I knew at 7 yrs old that I should of been born a female and I kept it secret for 50+ yrs. As I was growing up, I had an emotional side of feminity, but buried those feelings deep down inside, so that I could fit into the male role. I never have been a transgender in the community and this is a brand new world to me.
I came out while I was in prison in 2015. When I finally came out, it felt like a bid weight was taken off. I did get alot of hassles from other inmates about who I was, but I was happy to finally be the person who I really was and I have never regretted. I don't know any other transgenders who want to be friends.
I hope that you and I can become friends and encourage, as well as be supportive of each other. When I came out in prison, I was scared and ready to fight if I had to defend myself, but only got hassles from other inmates or they tried to see how far they could go with me. I am proud and have alot of respect for myself.
Please tell me about yourself and how has your life been since you knew, you were a transgender.
Hi Vicky Rose Torres I'm still at school and have not been able to come out to many people yet as I don't know how to come out to my family and I don't want them to find out without me telling them. Any tips on how to come out to your family?
Anyway, since I knew I was transgender, around about 15, I started to realise that I think I'd always known I was a women but I tried to suppress it as it wasn't as accepted as it is now. Also I didn't really know you could change your gender to match how you felt inside so I just accepted that I was a boy because that's what everybody told me.
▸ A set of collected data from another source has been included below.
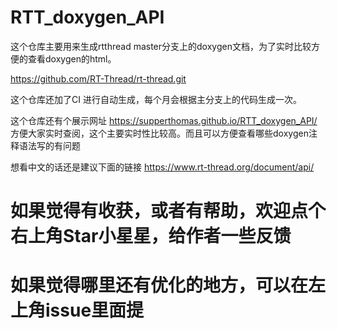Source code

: # RTT_doxygen_API

这个仓库主要用来生成rtthread master分支上的doxygen文档，为了实时比较方便的查看doxygen的html。

https://github.com/RT-Thread/rt-thread.git

这个仓库还加了CI 进行自动生成，每个月会根据主分支上的代码生成一次。



这个仓库还有个展示网址
https://supperthomas.github.io/RTT_doxygen_API/
方便大家实时查阅，这个主要实时性比较高。而且可以方便查看哪些doxygen注释语法写的有问题


想看中文的话还是建议下面的链接
https://www.rt-thread.org/document/api/


# 如果觉得有收获，或者有帮助，欢迎点个右上角Star小星星，给作者一些反馈

# 如果觉得哪里还有优化的地方，可以在左上角issue里面提
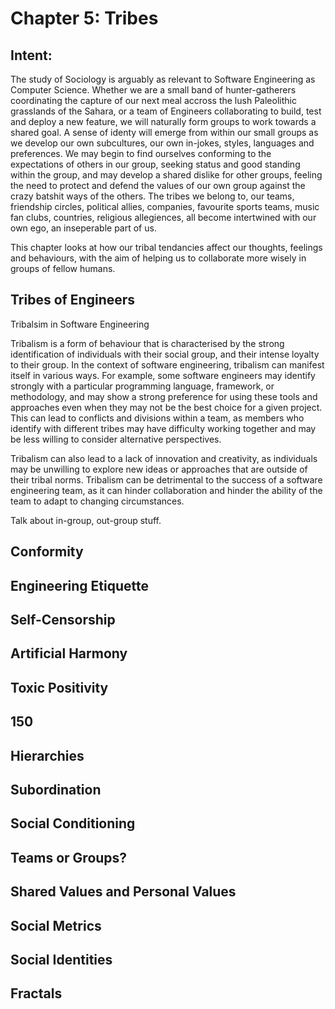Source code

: # Chapter 5: Tribes

## Intent:
The study of Sociology is arguably as relevant to Software Engineering as Computer Science.  Whether we are a small band of hunter-gatherers coordinating the capture of our next meal accross the lush Paleolithic grasslands of the Sahara, or a team of Engineers collaborating to build, test and deploy a new feature, we will naturally form groups to work towards a shared goal.  A sense of identy will emerge from within our small groups as we develop our own subcultures, our own in-jokes, styles, languages and preferences.  We may begin to find ourselves conforming to the expectations of others in our group, seeking status and good standing within the group, and may develop a shared dislike for other groups, feeling the need to protect and defend the values of our own group against the crazy batshit ways of the others.  The tribes we belong to, our teams, friendship circles, political allies, companies, favourite sports teams, music fan clubs, countries, religious allegiences, all become intertwined with our own ego, an inseperable part of us.

This chapter looks at how our tribal tendancies affect our thoughts, feelings and behaviours, with the aim of helping us to collaborate more wisely in groups of fellow humans.

## Tribes of Engineers
Tribalsim in Software Engineering

Tribalism is a form of behaviour that is characterised by the strong identification of individuals with their social group, and their intense loyalty to their group.  In the context of software engineering, tribalism can manifest itself in various ways.  For example, some software engineers may identify strongly with a particular programming language, framework, or methodology, and may show a strong preference for using these tools and approaches even when they may not be the best choice for a given project.  This can lead to conflicts and divisions within a team, as members who identify with different tribes may have difficulty working together and may be less willing to consider alternative perspectives.

Tribalism can also lead to a lack of innovation and creativity, as individuals may be unwilling to explore new ideas or approaches that are outside of their tribal norms. Tribalism can be detrimental to the success of a software engineering team, as it can hinder collaboration and hinder the ability of the team to adapt to changing circumstances.

Talk about in-group, out-group stuff.

## Conformity

## Engineering Etiquette

## Self-Censorship

## Artificial Harmony

## Toxic Positivity

## 150

## Hierarchies

## Subordination

## Social Conditioning

## Teams or Groups?

## Shared Values and Personal Values

## Social Metrics

## Social Identities

## Fractals
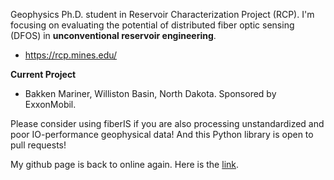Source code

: Geophysics Ph.D. student in Reservoir Characterization Project (RCP). I'm focusing on evaluating the potential of distributed fiber optic sensing (DFOS) in **unconventional reservoir engineering**.

- https://rcp.mines.edu/

**Current Project**

- Bakken Mariner, Williston Basin, North Dakota. Sponsored by ExxonMobil.

Please consider using fiberIS if you are also processing unstandardized and poor IO-performance geophysical data! And this Python library is open to pull requests!

My github page is back to online again. Here is the [link](https://shenyaojin.github.io).
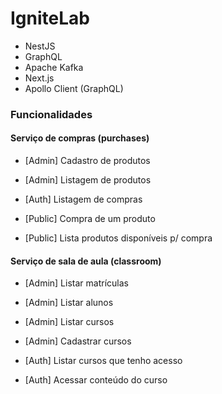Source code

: # IgniteLab

- NestJS
- GraphQL
- Apache Kafka
- Next.js
- Apollo Client (GraphQL)


### Funcionalidades
#### Serviço de compras (purchases)
- [Admin] Cadastro de produtos

- [Admin] Listagem de produtos

- [Auth] Listagem de compras

- [Public] Compra de um produto

- [Public] Lista produtos disponíveis p/ compra

#### Serviço de sala de aula (classroom)
- [Admin] Listar matrículas

- [Admin] Listar alunos

- [Admin] Listar cursos

- [Admin] Cadastrar cursos

- [Auth] Listar cursos que tenho acesso

- [Auth] Acessar conteúdo do curso
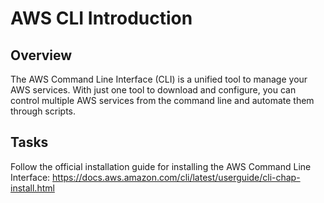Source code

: # AWS CLI Introduction
## Overview
The AWS Command Line Interface (CLI) is a unified tool to manage your AWS services.
With just one tool to download and configure, you can control multiple AWS services from the command line and automate them through scripts.

## Tasks
Follow the official installation guide for installing the AWS Command Line Interface: https://docs.aws.amazon.com/cli/latest/userguide/cli-chap-install.html

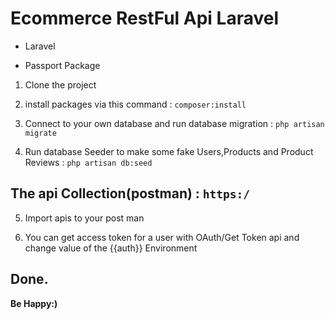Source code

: # Ecommerce RestFul Api Laravel

- Laravel

- Passport Package

1. Clone the project


2. install packages via this command
   : `composer:install`


3) Connect to your own database and run database migration
   : `php artisan migrate`


4. Run database Seeder to make some fake Users,Products and Product Reviews
   : `php artisan db:seed`

## The api Collection(postman) : `https:/`

5. Import apis to your post man


6. You can get access token for a user with OAuth/Get Token api and change value of the {{auth}} Environment

## Done.

**Be Happy:)**


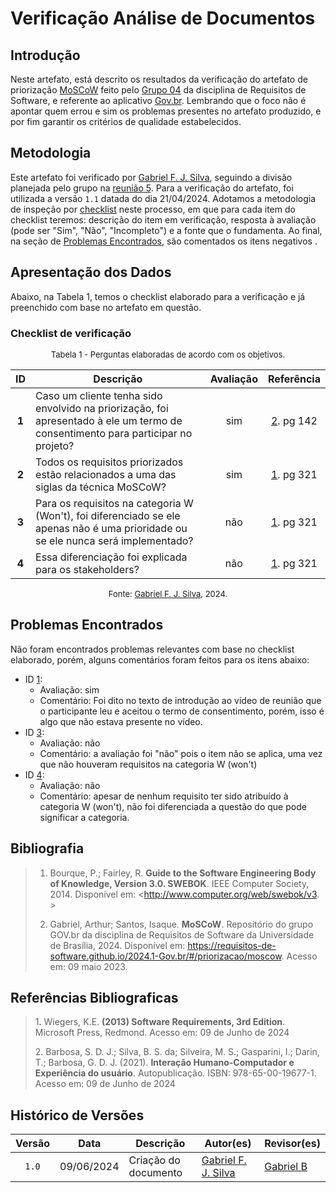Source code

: # Verificação Análise de Documentos

## Introdução

Neste artefato, está descrito os resultados da verificação do artefato de priorização [MoSCoW](https://requisitos-de-software.github.io/2024.1-Gov.br/#/priorizacao/moscow) feito pelo [Grupo 04](https://requisitos-de-software.github.io/2024.1-Gov.br/#/README) da disciplina de Requisitos de Software, e referente ao aplicativo [Gov.br](https://play.google.com/store/apps/details?id=br.gov.meugovbr&hl=pt_BR&gl=US). Lembrando que o foco não é apontar quem errou e sim os problemas presentes no artefato produzido, e por fim garantir os critérios de qualidade estabelecidos.

## Metodologia

Este artefato foi verificado por [Gabriel F. J. Silva](https://github.com/MMcLovin), seguindo a divisão planejada pelo grupo na [reunião 5](https://requisitos-de-software.github.io/2024.1-Correios/atas/ata5/). Para a verificação do artefato, foi utilizada a versão `1.1` datada do dia 21/04/2024. Adotamos a metodologia de inspeção por [checklist](#checklist-de-verificacao) neste processo, em que para cada item do checklist teremos: descrição do item em verificação, resposta à avaliação (pode ser "Sim", "Não", "Incompleto") e a fonte que o fundamenta. Ao final, na seção de [Problemas Encontrados](#problemas-encontrados), são comentados os itens negativos .

## Apresentação dos Dados

Abaixo, na Tabela 1, temos o checklist elaborado para a verificação e já preenchido com base no artefato em questão. 

### Checklist de verificação

<font size="2"><p style="text-align: center">Tabela 1 - Perguntas elaboradas de acordo com os objetivos.</p></font>

<center>

| ID | Descrição | Avaliação | Referência|
|:--:| --------- | :-------: | :-------: |
| <a id="ck1">**1**</a> | Caso um cliente tenha sido envolvido na priorização, foi apresentado à ele um termo de consentimento para participar no projeto? | sim | <a href="#ref2">2</a>. pg 142 |
| <a id="ck2">**2**</a> | Todos os requisitos priorizados estão relacionados a uma das siglas da técnica MoSCoW? | sim | <a href="#ref1">1</a>. pg 321 |
| <a id="ck3">**3**</a> | Para os requisitos na categoria W (Won't), foi diferenciado se ele apenas não é uma prioridade ou se ele nunca será implementado? | não | <a href="#ref1">1</a>. pg 321 |
| <a id="ck4">**4**</a> | Essa diferenciação foi explicada para os stakeholders? | não | <a href="#ref1">1</a>. pg 321 |

</center>

<font size="2"><p style="text-align: center">Fonte: [Gabriel F. J. Silva](https://github.com/MMcLovin), 2024.</p></font>

## Problemas Encontrados

Não foram encontrados problemas relevantes com base no checklist elaborado, porém, alguns comentários foram feitos para os itens abaixo:

- ID <a href="#ck1">1</a>: 
    - Avaliação: sim
    - Comentário: Foi dito no texto de introdução ao vídeo de reunião que o participante leu e aceitou o termo de consentimento, porém, isso é algo que não estava presente no vídeo.
- ID <a href="#ck3">3</a>: 
    - Avaliação: não
    - Comentário: a avaliação foi "não" pois o item não se aplica, uma vez que não houveram requisitos na categoria W (won't)
- ID <a href="#ck4">4</a>: 
    - Avaliação: não
    - Comentário: apesar de nenhum requisito ter sido atribuído à categoria W (won't), não foi diferenciada a questão do que pode significar a categoria.

## Bibliografia

> 1. Bourque, P.; Fairley, R. **Guide to the Software Engineering Body of Knowledge, Version 3.0. SWEBOK**. IEEE Computer Society, 2014. Disponível em: <http://www.computer.org/web/swebok/v3. >
>
>2. Gabriel, Arthur; Santos, Isaque. **MoSCoW**. Repositório do grupo GOV.br da disciplina de Requisitos de Software da Universidade de Brasília, 2024. Disponível em: <https://requisitos-de-software.github.io/2024.1-Gov.br/#/priorizacao/moscow>. Acesso em: 09 maio 2023.


## Referências Bibliograficas

> 1<a id="ref1">.</a> Wiegers, K.E. **(2013) Software Requirements, 3rd Edition**. Microsoft Press, Redmond. Acesso em: 09 de Junho de 2024
>
> 2<a id="ref2">.</a> Barbosa, S. D. J.; Silva, B. S. da; Silveira, M. S.; Gasparini, I.; Darin, T.; Barbosa, G. D. J. (2021). **Interação Humano-Computador e Experiência do usuário**. Autopublicação. ISBN: 978-65-00-19677-1. Acesso em: 09 de Junho de 2024

## Histórico de Versões

| Versão | Data | Descrição | Autor(es) | Revisor(es) |
| :----: | :--: | --------- | ----------- | ------ |
| `1.0`  | 09/06/2024 | Criação do documento |[Gabriel F. J. Silva](https://github.com/MMcLovin) | [Gabriel B][GabrielBGH] |

[ClaudioGH]: https://github.com/claudiohsc
[DaniloGH]: https://github.com/Danilo-Carvalho-Antunes
[EliasGH]: https://github.com/EliasOliver21
[GabrielBGH]: https://github.com/Bertolazi
[GabrielFGH]: https://github.com/MMcLovin
[PabloGH]: https://github.com/pabloheika
[RicardoGH]: https://www.github.com/avmricardo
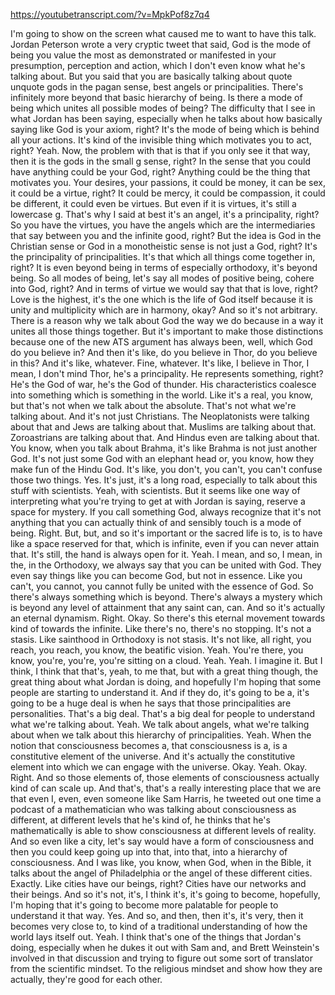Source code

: https://youtubetranscript.com/?v=MpkPof8z7q4

 I'm going to show on the screen what caused me to want to have this talk. Jordan Peterson wrote a very cryptic tweet that said, God is the mode of being you value the most as demonstrated or manifested in your presumption, perception and action, which I don't even know what he's talking about. But you said that you are basically talking about quote unquote gods in the pagan sense, best angels or principalities. There's infinitely more beyond that basic hierarchy of being. Is there a mode of being which unites all possible modes of being? The difficulty that I see in what Jordan has been saying, especially when he talks about how basically saying like God is your axiom, right? It's the mode of being which is behind all your actions. It's kind of the invisible thing which motivates you to act, right? Yeah. Now, the problem with that is that if you only see it that way, then it is the gods in the small g sense, right? In the sense that you could have anything could be your God, right? Anything could be the thing that motivates you. Your desires, your passions, it could be money, it can be sex, it could be a virtue, right? It could be mercy, it could be compassion, it could be different, it could even be virtues. But even if it is virtues, it's still a lowercase g. That's why I said at best it's an angel, it's a principality, right? So you have the virtues, you have the angels which are the intermediaries that say between you and the infinite good, right? But the idea is God in the Christian sense or God in a monotheistic sense is not just a God, right? It's the principality of principalities. It's that which all things come together in, right? It is even beyond being in terms of especially orthodoxy, it's beyond being. So all modes of being, let's say all modes of positive being, cohere into God, right? And in terms of virtue we would say that that is love, right? Love is the highest, it's the one which is the life of God itself because it is unity and multiplicity which are in harmony, okay? And so it's not arbitrary. There is a reason why we talk about God the way we do because in a way it unites all those things together. But it's important to make those distinctions because one of the new ATS argument has always been, well, which God do you believe in? And then it's like, do you believe in Thor, do you believe in this? And it's like, whatever. Fine, whatever. It's like, I believe in Thor, I mean, I don't mind Thor, he's a principality. He represents something, right? He's the God of war, he's the God of thunder. His characteristics coalesce into something which is something in the world. Like it's a real, you know, but that's not when we talk about the absolute. That's not what we're talking about. And it's not just Christians. The Neoplatonists were talking about that and Jews are talking about that. Muslims are talking about that. Zoroastrians are talking about that. And Hindus even are talking about that. You know, when you talk about Brahma, it's like Brahma is not just another God. It's not just some God with an elephant head or, you know, how they make fun of the Hindu God. It's like, you don't, you can't, you can't confuse those two things. Yes. It's just, it's a long road, especially to talk about this stuff with scientists. Yeah, with scientists. But it seems like one way of interpreting what you're trying to get at with Jordan is saying, reserve a space for mystery. If you call something God, always recognize that it's not anything that you can actually think of and sensibly touch is a mode of being. Right. But, but, and so it's important or the sacred life is to, is to have like a space reserved for that, which is infinite, even if you can never attain that. It's still, the hand is always open for it. Yeah. I mean, and so, I mean, in the, in the Orthodoxy, we always say that you can be united with God. They even say things like you can become God, but not in essence. Like you can't, you cannot, you cannot fully be united with the essence of God. So there's always something which is beyond. There's always a mystery which is beyond any level of attainment that any saint can, can. And so it's actually an eternal dynamism. Right. Okay. So there's this eternal movement towards kind of towards the infinite. Like there's no, there's no stopping. It's not a stasis. Like sainthood in Orthodoxy is not stasis. It's not like, all right, you reach, you reach, you know, the beatific vision. Yeah. You're there, you know, you're, you're, you're sitting on a cloud. Yeah. Yeah. I imagine it. But I think, I think that that's, yeah, to me that, but with a great thing though, the great thing about what Jordan is doing, and hopefully I'm hoping that some people are starting to understand it. And if they do, it's going to be a, it's going to be a huge deal is when he says that those principalities are personalities. That's a big deal. That's a big deal for people to understand what we're talking about. Yeah. We talk about angels, what we're talking about when we talk about this hierarchy of principalities. Yeah. When the notion that consciousness becomes a, that consciousness is a, is a constitutive element of the universe. And it's actually the constitutive element into which we can engage with the universe. Okay. Yeah. Okay. Right. And so those elements of, those elements of consciousness actually kind of can scale up. And that's, that's a really interesting place that we are that even I, even, even someone like Sam Harris, he tweeted out one time a podcast of a mathematician who was talking about consciousness as different, at different levels that he's kind of, he thinks that he's mathematically is able to show consciousness at different levels of reality. And so even like a city, let's say would have a form of consciousness and then you could keep going up into that, into that, into a hierarchy of consciousness. And I was like, you know, when God, when in the Bible, it talks about the angel of Philadelphia or the angel of these different cities. Exactly. Like cities have our beings, right? Cities have our networks and their beings. And so it's not, it's, I think it's, it's going to become, hopefully, I'm hoping that it's going to become more palatable for people to understand it that way. Yes. And so, and then, then it's, it's very, then it becomes very close to, to kind of a traditional understanding of how the world lays itself out. Yeah. I think that's one of the things that Jordan's doing, especially when he dukes it out with Sam and, and Brett Weinstein's involved in that discussion and trying to figure out some sort of translator from the scientific mindset. To the religious mindset and show how they are actually, they're good for each other.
It would be great to have a transgender friend to talk about my experiences with who understands what I'm going through so if you want to chat via email my email is [email protected], ewww I hate it because it uses my deadname, if not we can continue to talk over this.
Hello Allie,
Welcome to our wonderful, accepting, loving, helpful community where you can be safe and be yourself.
You can read about the knowledge and experiances of others on a similar path by reading articles and in the forums and chatting in chat rooms.
My hope is that you will become comfortable here and make many new friends.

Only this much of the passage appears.